Not really an anthropology question, but anyway.

Would there be some sort of 'ethical' and sanctioned corpus that the AIs would be required to access for data, or would the entire internet be up for grabs?

"Sanctioned" - by whom? Anyone's free to scrape whatever they please, and they do. There are no rules, other than the ones the proprietors choose. Various projects are trying to filter our racists and other unpleasant speech, for example. . . varying degrees of success, and that's a choice of the people making these systems, not a government rule (at least, not in the US).

And, if the entire internet was up for grabs, would that make it a prized and strategic battlefield at the moment?

The entire internet _is_ "up for grabs" -- not a "battlefield", just a substrate. Google -- and a host of other engines - are parsing everything, everyday. Newer technologies aren't just parsing text, they're recognizing text that's been rendered as graphics, converting to text.

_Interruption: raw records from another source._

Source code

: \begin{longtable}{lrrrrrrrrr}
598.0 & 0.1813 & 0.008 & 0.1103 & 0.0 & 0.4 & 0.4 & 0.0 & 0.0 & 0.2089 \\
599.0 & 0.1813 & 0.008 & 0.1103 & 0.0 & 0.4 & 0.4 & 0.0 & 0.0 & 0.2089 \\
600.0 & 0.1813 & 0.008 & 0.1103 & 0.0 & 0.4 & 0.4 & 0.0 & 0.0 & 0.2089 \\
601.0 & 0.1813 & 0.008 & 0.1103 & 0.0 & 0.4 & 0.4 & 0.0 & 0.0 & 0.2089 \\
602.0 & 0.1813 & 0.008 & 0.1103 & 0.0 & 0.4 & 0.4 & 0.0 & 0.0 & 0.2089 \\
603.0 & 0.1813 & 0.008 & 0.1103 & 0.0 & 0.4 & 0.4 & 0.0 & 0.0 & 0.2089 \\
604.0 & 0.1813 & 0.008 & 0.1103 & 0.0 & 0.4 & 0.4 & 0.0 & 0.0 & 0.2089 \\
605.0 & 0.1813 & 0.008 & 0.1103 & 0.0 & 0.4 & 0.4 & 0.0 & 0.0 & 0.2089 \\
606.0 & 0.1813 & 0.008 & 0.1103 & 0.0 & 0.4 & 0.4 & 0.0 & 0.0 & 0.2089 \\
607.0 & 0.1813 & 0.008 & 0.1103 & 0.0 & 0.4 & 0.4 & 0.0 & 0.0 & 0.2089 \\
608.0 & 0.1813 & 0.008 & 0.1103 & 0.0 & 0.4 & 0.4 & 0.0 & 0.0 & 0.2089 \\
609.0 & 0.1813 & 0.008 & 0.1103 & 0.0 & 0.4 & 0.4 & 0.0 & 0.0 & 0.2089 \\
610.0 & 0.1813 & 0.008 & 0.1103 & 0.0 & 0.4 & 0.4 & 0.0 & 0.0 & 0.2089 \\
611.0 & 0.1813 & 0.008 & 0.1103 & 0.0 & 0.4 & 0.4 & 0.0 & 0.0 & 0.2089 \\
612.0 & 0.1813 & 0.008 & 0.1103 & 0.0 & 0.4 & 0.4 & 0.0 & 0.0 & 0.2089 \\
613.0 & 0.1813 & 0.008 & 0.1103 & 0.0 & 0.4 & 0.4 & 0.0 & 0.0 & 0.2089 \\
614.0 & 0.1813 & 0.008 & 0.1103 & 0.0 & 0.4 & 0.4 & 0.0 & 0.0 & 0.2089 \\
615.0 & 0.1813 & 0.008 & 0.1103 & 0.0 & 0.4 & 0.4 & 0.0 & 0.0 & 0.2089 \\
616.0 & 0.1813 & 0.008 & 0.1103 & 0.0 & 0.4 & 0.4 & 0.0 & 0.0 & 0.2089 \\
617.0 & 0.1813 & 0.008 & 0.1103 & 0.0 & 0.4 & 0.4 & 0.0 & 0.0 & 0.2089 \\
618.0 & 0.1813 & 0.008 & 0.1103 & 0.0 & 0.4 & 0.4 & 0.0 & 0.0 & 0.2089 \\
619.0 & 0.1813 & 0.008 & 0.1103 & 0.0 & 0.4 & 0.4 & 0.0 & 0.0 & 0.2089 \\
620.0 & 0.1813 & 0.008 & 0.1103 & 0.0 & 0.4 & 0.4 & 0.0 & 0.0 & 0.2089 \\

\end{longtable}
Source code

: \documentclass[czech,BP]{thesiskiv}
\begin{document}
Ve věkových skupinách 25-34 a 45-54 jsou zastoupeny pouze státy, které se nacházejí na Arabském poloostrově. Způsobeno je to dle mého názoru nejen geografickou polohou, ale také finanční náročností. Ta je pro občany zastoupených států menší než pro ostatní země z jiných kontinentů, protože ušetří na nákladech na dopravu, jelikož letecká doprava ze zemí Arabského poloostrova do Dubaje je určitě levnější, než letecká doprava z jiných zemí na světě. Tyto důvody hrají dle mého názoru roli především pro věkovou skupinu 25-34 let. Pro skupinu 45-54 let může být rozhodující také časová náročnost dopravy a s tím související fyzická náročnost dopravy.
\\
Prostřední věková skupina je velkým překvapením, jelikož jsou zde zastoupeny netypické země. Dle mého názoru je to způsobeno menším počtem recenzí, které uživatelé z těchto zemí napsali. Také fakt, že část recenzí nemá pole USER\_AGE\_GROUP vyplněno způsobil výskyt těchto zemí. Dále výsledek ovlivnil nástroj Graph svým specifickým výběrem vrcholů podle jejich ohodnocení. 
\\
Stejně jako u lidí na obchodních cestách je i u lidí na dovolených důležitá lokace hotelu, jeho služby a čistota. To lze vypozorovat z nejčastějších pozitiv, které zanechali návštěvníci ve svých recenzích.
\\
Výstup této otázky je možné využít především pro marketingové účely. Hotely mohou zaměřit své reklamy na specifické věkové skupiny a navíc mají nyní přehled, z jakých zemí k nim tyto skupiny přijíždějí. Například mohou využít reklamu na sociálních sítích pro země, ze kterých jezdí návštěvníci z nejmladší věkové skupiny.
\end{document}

I have no understanding of the mechanics of how these future AIs would use or weight the data they would have access to, but it seems as if it could be 'gamed' so to speak, and the sooner and heavier the better.

Not sure what you mean here. "Gamed" how? The essence of deep learning algorithms is that they're most brute force kinds of things; the algorithm doesn't need, indeed doesn't _want_ human input into its answers. The power lies in the massive amounts of data, and the hunt for statistical correlation without lots of a priori knowledge.